[Problem details]: Look through the records below and give the number of lines holding the string "Gateway", nothing more.

[Stored data]:

************

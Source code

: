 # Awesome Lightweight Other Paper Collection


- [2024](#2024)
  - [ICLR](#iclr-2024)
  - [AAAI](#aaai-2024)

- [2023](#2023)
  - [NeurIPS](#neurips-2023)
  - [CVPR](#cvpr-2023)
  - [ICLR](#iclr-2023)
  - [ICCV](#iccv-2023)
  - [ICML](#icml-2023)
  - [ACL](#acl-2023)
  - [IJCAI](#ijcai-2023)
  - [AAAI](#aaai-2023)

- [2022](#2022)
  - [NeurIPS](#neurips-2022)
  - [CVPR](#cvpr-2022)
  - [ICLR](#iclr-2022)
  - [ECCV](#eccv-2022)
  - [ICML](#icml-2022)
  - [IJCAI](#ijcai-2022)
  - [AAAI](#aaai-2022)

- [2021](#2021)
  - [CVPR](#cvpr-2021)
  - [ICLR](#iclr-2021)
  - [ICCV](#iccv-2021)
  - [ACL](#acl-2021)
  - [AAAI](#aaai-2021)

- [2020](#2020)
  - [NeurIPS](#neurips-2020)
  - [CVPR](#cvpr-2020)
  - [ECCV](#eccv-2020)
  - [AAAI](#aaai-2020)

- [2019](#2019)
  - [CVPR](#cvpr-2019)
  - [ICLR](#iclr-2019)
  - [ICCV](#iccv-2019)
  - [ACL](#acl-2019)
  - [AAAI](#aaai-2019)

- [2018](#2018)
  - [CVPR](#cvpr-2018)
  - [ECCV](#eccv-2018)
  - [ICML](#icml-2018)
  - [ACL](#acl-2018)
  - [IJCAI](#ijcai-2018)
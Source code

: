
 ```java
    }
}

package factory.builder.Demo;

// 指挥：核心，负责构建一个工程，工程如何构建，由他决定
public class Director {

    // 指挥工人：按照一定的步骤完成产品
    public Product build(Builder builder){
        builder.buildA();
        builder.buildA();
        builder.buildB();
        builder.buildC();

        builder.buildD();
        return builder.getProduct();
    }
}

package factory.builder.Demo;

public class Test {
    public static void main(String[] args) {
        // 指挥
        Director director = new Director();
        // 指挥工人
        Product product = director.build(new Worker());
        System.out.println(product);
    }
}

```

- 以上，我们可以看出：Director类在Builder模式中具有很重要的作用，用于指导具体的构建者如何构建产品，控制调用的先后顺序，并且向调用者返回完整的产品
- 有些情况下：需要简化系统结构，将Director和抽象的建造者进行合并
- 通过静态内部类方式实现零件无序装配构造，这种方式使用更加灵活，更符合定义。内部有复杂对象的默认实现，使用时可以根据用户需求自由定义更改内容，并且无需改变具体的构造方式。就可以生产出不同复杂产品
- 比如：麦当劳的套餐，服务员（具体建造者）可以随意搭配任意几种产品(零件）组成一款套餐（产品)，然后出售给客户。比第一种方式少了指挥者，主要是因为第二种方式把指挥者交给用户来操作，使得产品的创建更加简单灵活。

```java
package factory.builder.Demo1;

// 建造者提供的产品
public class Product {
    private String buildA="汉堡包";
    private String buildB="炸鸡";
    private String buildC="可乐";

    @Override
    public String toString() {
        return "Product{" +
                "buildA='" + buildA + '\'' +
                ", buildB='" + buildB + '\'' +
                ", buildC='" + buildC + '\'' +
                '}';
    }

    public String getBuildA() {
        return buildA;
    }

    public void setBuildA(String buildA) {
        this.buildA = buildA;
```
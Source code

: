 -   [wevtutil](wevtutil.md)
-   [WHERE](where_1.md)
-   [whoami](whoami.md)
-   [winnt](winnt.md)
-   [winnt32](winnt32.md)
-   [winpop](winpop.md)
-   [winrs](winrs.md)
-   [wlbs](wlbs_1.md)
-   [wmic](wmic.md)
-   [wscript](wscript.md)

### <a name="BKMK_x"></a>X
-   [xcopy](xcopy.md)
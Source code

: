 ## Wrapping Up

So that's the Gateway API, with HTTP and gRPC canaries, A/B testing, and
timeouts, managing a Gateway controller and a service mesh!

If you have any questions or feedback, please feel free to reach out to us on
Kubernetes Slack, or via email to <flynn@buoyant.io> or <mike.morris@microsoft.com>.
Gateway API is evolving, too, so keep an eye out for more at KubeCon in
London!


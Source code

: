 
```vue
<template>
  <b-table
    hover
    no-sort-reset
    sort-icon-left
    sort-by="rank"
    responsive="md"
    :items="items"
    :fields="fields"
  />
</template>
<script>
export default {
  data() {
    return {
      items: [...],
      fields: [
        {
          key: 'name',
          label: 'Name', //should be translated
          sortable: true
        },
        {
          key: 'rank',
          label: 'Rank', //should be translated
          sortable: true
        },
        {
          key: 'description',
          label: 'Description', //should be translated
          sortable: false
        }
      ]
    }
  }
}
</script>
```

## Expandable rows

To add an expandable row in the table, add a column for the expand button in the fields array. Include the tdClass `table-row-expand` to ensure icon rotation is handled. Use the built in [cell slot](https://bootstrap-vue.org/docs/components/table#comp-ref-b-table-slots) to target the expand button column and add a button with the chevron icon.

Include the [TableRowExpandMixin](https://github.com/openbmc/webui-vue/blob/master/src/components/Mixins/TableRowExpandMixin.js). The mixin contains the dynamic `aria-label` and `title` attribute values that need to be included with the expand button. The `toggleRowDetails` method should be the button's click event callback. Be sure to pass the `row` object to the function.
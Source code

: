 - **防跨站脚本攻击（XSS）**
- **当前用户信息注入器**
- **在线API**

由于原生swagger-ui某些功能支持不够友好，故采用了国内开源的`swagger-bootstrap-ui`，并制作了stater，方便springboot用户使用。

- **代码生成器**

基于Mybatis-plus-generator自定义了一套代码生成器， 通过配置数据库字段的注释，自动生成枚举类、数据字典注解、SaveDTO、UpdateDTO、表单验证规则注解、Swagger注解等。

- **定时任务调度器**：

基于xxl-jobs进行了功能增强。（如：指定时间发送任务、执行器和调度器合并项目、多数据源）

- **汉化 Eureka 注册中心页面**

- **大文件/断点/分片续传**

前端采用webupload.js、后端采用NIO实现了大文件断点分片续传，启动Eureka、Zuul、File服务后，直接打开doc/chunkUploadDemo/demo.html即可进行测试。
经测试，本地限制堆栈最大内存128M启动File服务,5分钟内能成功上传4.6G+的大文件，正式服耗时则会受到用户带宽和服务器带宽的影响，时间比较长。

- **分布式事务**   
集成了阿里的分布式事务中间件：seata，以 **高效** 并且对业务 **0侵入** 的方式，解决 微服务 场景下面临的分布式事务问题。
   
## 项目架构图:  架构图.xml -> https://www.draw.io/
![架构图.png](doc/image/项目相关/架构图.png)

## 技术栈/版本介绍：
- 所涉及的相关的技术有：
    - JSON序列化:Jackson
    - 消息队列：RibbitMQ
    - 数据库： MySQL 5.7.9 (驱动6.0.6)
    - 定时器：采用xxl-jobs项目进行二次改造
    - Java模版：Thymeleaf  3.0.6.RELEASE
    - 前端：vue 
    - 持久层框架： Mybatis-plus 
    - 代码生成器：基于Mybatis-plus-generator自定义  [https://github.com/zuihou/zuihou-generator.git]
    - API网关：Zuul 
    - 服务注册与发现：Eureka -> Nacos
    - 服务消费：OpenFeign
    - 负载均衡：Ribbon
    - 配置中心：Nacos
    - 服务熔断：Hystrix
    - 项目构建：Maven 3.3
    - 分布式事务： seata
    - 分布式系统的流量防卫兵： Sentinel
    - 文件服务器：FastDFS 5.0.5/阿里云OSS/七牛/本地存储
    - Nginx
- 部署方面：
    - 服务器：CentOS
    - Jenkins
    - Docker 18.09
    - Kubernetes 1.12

************

[Answer space]: 3